Only these lines of the data below are wanted: the one with "He has a passion", the one with "split1/_posts/2013-01-16-Om deerghaya namaha", and any lines between them, each repeated exactly.
Supplied information below:
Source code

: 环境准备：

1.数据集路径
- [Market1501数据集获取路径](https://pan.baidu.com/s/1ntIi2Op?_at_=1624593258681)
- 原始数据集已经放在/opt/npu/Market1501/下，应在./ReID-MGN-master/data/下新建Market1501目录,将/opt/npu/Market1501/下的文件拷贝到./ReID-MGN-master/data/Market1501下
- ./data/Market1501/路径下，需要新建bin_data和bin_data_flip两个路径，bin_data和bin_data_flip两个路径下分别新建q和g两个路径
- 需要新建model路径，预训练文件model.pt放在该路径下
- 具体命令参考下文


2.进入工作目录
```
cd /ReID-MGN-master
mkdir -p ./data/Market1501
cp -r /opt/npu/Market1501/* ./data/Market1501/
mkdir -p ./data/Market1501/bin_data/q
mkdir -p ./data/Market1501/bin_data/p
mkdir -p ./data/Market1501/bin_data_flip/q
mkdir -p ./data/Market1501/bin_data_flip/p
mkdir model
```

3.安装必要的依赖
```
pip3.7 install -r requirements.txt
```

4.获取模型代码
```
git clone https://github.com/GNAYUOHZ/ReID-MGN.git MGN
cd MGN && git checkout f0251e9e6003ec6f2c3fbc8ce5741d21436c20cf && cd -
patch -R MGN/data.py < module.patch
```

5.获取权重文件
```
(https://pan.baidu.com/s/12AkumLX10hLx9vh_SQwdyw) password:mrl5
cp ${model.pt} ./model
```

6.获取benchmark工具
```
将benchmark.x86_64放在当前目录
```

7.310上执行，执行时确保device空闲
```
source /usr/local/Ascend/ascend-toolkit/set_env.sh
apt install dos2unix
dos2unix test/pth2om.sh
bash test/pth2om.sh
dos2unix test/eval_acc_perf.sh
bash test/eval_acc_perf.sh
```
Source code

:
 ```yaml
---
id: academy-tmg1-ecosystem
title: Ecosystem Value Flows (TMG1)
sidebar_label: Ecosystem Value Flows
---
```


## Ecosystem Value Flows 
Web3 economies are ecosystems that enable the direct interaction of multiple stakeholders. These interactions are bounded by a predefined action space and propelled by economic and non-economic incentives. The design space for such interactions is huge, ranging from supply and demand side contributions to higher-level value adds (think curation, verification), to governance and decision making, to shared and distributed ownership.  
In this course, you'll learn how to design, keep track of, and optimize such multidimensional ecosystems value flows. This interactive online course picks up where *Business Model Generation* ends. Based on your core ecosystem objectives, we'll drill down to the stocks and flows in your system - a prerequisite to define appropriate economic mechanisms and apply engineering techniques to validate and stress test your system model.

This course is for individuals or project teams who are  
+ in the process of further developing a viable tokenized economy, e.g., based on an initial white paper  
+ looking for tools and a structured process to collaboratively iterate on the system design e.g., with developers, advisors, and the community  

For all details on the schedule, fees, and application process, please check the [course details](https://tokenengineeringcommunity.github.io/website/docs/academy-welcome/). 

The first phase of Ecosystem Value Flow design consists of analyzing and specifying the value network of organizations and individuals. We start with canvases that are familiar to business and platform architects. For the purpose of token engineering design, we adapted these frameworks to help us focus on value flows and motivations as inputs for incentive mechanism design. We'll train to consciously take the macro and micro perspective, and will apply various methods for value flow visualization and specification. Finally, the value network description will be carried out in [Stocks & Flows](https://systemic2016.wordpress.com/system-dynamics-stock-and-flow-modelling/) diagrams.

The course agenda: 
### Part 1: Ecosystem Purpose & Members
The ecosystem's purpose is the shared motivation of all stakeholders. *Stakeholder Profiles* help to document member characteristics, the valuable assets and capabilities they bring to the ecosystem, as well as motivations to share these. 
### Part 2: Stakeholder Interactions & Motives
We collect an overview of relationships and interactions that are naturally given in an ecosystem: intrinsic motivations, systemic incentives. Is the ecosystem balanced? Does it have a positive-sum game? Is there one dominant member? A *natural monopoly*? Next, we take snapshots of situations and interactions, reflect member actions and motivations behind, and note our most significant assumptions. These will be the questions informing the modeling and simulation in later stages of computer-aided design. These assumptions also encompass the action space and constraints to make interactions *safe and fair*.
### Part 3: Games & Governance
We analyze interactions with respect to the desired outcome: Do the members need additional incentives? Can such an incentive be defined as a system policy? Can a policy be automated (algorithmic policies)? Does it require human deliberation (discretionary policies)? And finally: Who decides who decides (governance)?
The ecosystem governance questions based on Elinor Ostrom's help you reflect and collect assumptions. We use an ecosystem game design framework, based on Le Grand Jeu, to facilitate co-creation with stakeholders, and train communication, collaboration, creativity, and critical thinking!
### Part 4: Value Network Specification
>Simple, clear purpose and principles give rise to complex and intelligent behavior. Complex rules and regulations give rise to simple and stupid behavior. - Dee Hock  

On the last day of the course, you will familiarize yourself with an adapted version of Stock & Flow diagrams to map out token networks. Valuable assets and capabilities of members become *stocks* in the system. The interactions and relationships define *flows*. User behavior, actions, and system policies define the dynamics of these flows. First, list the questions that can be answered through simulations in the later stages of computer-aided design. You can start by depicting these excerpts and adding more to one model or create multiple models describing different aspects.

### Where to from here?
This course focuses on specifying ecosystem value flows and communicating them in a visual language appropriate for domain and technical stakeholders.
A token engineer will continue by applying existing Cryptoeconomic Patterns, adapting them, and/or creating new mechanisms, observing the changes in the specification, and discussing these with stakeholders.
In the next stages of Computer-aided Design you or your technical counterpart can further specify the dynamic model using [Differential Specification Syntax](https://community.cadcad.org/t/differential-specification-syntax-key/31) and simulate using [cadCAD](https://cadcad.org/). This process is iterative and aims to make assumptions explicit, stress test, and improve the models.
End of Supplied information.
Supplied information below:
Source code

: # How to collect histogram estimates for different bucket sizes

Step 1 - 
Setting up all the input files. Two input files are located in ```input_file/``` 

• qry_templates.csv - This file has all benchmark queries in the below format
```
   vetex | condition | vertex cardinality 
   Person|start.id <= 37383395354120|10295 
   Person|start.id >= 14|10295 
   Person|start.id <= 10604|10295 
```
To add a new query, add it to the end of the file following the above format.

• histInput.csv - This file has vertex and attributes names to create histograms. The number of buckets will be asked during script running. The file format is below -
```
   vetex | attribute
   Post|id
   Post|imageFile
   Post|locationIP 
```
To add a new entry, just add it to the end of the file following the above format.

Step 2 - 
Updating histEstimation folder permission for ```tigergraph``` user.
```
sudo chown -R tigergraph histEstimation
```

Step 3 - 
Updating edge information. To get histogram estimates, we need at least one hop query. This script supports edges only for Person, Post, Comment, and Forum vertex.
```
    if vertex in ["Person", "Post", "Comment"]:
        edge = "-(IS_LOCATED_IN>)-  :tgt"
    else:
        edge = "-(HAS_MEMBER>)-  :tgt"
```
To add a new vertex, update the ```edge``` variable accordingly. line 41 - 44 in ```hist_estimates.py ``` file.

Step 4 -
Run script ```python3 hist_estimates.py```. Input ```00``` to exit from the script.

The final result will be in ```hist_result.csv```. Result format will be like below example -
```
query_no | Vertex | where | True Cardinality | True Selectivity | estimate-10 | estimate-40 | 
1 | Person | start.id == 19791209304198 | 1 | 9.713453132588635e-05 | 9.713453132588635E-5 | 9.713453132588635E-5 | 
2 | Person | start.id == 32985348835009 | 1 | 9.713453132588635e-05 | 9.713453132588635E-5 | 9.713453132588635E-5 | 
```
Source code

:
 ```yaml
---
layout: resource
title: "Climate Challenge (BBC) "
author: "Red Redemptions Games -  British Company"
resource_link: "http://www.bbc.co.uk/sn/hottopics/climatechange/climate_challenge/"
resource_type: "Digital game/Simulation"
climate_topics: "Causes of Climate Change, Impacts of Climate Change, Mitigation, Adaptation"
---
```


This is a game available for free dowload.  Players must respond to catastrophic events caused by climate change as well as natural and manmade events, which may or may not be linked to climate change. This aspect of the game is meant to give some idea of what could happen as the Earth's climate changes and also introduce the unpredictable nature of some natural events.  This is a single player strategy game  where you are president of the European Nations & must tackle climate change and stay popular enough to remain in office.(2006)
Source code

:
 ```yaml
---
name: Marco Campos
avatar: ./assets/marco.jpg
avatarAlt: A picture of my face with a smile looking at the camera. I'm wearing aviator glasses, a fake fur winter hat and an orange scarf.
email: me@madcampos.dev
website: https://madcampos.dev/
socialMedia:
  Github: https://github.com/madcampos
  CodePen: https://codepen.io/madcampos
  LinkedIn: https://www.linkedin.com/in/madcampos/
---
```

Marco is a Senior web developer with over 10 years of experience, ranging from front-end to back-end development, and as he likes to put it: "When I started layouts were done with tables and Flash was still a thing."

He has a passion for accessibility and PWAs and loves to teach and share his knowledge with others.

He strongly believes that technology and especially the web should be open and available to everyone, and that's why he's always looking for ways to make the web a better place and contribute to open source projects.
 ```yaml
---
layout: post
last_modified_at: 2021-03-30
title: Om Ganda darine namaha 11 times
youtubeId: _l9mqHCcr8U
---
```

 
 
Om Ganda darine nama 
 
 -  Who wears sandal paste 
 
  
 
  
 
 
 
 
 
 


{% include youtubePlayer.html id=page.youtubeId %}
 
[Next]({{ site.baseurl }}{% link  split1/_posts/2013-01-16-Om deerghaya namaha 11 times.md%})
End of Supplied information.
Supplied information below:
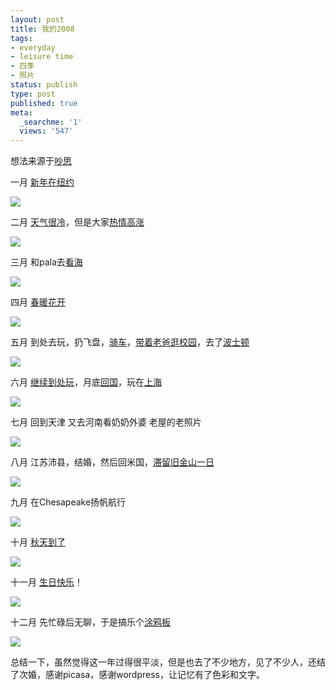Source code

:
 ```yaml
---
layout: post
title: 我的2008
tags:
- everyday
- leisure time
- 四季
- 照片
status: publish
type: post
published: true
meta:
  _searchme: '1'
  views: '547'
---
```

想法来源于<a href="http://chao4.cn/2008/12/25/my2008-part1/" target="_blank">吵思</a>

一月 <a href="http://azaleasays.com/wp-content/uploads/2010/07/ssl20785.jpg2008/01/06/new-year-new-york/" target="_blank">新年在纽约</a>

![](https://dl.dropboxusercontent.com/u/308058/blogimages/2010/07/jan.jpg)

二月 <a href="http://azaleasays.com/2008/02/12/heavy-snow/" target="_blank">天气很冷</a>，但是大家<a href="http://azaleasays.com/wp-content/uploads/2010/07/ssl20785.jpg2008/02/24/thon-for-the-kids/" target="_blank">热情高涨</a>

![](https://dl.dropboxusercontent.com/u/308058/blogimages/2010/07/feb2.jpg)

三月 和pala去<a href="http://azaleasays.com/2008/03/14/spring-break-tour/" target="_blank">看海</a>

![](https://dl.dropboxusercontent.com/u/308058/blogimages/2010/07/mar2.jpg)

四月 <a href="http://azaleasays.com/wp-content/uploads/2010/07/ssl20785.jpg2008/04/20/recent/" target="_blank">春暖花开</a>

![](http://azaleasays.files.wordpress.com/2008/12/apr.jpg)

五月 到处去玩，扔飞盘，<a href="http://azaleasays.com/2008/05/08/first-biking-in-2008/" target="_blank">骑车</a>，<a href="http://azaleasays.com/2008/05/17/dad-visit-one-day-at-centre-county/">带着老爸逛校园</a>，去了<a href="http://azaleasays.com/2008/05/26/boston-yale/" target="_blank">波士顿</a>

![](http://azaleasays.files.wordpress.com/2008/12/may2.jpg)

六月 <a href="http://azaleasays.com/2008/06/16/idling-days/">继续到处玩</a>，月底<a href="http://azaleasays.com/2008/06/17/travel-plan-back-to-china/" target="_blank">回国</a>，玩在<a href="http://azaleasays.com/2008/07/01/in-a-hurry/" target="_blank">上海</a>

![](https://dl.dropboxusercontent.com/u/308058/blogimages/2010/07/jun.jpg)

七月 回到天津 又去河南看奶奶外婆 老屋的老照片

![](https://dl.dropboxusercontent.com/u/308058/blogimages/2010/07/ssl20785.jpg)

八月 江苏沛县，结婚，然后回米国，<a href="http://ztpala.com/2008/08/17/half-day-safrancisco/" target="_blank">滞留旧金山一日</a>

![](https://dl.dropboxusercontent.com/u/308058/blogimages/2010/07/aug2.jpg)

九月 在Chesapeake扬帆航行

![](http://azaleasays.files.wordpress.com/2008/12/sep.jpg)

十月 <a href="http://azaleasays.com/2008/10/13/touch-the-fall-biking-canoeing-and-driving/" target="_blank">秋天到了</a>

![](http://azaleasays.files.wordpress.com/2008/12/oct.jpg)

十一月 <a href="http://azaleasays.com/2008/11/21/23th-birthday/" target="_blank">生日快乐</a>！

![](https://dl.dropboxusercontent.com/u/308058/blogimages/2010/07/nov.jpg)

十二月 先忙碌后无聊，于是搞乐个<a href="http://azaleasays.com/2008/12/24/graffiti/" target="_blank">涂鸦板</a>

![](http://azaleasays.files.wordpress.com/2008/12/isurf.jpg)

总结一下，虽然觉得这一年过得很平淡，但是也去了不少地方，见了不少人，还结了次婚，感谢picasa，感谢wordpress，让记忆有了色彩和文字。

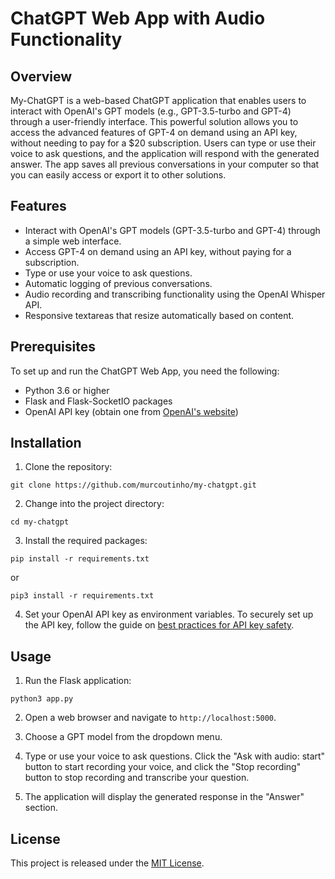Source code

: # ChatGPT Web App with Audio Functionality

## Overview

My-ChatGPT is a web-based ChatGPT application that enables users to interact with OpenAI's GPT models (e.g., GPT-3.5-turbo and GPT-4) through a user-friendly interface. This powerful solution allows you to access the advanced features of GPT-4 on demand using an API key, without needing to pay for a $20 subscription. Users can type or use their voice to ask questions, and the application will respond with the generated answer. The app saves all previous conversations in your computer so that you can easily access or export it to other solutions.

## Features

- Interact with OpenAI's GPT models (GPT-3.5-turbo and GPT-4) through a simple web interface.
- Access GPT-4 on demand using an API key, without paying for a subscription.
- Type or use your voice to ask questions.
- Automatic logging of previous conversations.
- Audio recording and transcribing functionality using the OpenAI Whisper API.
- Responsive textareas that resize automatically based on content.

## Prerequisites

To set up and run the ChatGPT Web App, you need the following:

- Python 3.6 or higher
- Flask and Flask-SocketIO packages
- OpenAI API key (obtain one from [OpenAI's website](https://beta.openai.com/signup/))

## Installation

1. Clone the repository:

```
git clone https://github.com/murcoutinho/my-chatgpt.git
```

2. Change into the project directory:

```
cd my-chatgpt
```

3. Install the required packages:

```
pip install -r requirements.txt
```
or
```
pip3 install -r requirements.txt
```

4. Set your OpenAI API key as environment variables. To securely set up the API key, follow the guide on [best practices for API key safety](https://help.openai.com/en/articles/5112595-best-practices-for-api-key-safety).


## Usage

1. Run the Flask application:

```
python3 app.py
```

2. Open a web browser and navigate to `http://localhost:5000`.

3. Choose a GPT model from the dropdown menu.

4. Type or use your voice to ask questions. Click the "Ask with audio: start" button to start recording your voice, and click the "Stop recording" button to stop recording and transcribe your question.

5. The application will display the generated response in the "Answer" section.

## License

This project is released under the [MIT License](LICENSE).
End of Supplied information.
Task answer:
He has a passion for accessibility and PWAs and loves to teach and share his knowledge with others.

He strongly believes that technology and especially the web should be open and available to everyone, and that's why he's always looking for ways to make the web a better place and contribute to open source projects.
 ```yaml
---
layout: post
last_modified_at: 2021-03-30
title: Om Ganda darine namaha 11 times
youtubeId: _l9mqHCcr8U
---
```

 
 
Om Ganda darine nama 
 
 -  Who wears sandal paste 
 
  
 
  
 
 
 
 
 
 


{% include youtubePlayer.html id=page.youtubeId %}
 
[Next]({{ site.baseurl }}{% link  split1/_posts/2013-01-16-Om deerghaya namaha 11 times.md%})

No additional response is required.